Starting at the line with "por**: AUDITORIA360 Team", set down each line of the entries below through the last one, exactly as it stands.

[Dataset items]
════════════════════

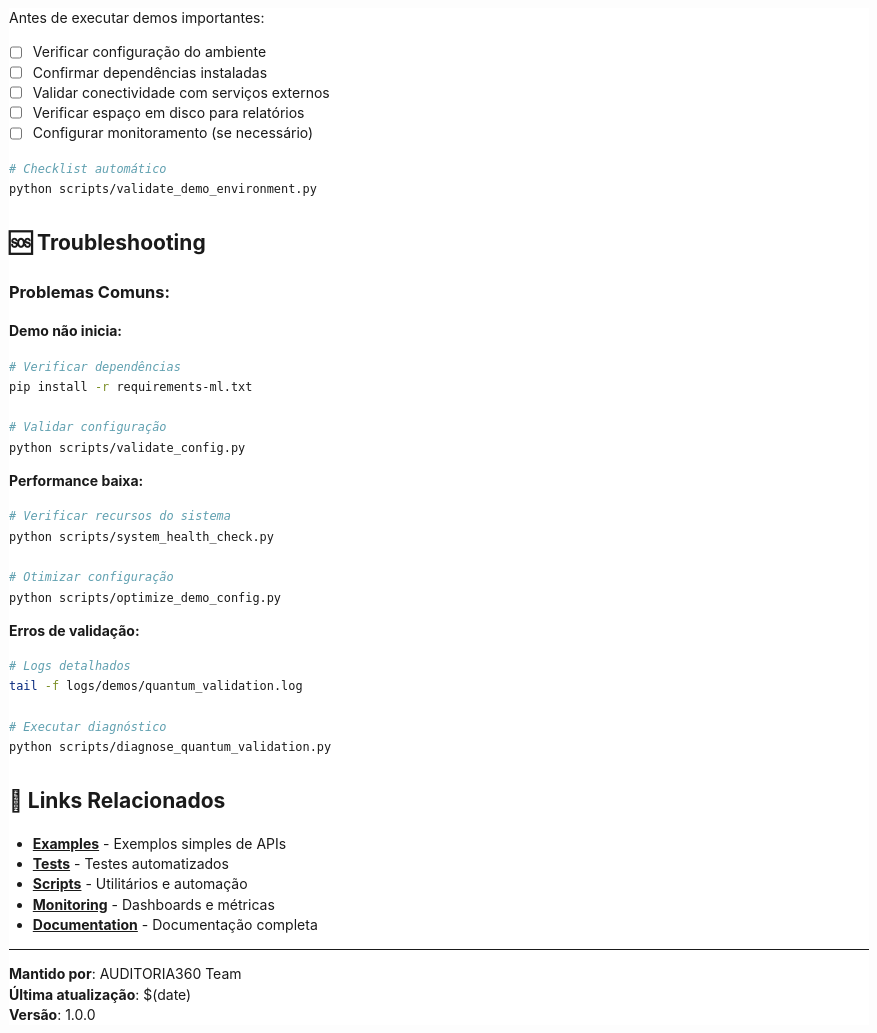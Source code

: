 Antes de executar demos importantes:

- [ ] Verificar configuração do ambiente
- [ ] Confirmar dependências instaladas
- [ ] Validar conectividade com serviços externos
- [ ] Verificar espaço em disco para relatórios
- [ ] Configurar monitoramento (se necessário)

```bash
# Checklist automático
python scripts/validate_demo_environment.py
```

## 🆘 Troubleshooting

### Problemas Comuns:

**Demo não inicia:**
```bash
# Verificar dependências
pip install -r requirements-ml.txt

# Validar configuração
python scripts/validate_config.py
```

**Performance baixa:**
```bash
# Verificar recursos do sistema
python scripts/system_health_check.py

# Otimizar configuração
python scripts/optimize_demo_config.py
```

**Erros de validação:**
```bash
# Logs detalhados
tail -f logs/demos/quantum_validation.log

# Executar diagnóstico
python scripts/diagnose_quantum_validation.py
```

## 🔗 Links Relacionados

- **[Examples](../examples/)** - Exemplos simples de APIs
- **[Tests](../tests/)** - Testes automatizados 
- **[Scripts](../scripts/)** - Utilitários e automação
- **[Monitoring](../monitoring/)** - Dashboards e métricas
- **[Documentation](../docs/)** - Documentação completa

---

**Mantido por**: AUDITORIA360 Team  
**Última atualização**: $(date)  
**Versão**: 1.0.0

════════════════════

# Answer for the task
**Mantido por**: AUDITORIA360 Team  
**Última atualização**: $(date)  
**Versão**: 1.0.0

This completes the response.